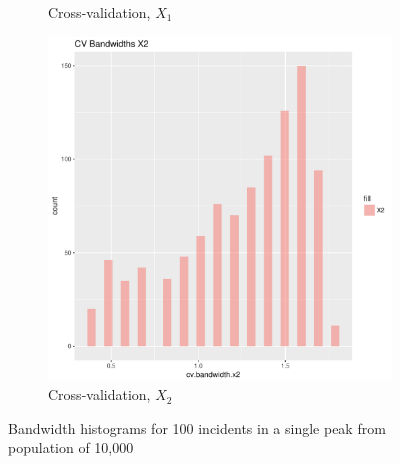 \begin{figure}[htbp]
\begin{subfigure}[b]{0.3\textwidth}
    \caption{Cross-validation, \(X_1\)}
    \label{fig:bandwidths_x1:unif_100_1.0_1h:x1}
    \end{subfigure}
    \begin{subfigure}[b]{0.3\textwidth}
    \includegraphics[width=\textwidth]{results/unif_100_1.0_1h/output/bandwidths-x2}
    \caption{Cross-validation, \(X_2\)}
    \label{fig:bandwidths_x1:unif_100_1.0_1h:x2}
    \end{subfigure}
    \caption{Bandwidth histograms for 100 incidents in a single peak from population of 10,000}
\end{figure}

#### [Required action]
When you write out the material, keep every line exact and leave out each picture.

#### [Problem solution]
 \begin{figure}[htbp]
\begin{subfigure}[b]{0.3\textwidth}
    \caption{Cross-validation, \(X_1\)}
    \label{fig:bandwidths_x1:unif_100_1.0_1h:x1}
    \end{subfigure}
    \begin{subfigure}[b]{0.3\textwidth}
    \includegraphics[width=\textwidth]{results/unif_100_1.0_1h/output/bandwidths-x2}
    \caption{Cross-validation, \(X_2\)}
    \label{fig:bandwidths_x1:unif_100_1.0_1h:x2}
    \end{subfigure}
    \caption{Bandwidth histograms for 100 incidents in a single peak from population of 10,000}
\end{figure}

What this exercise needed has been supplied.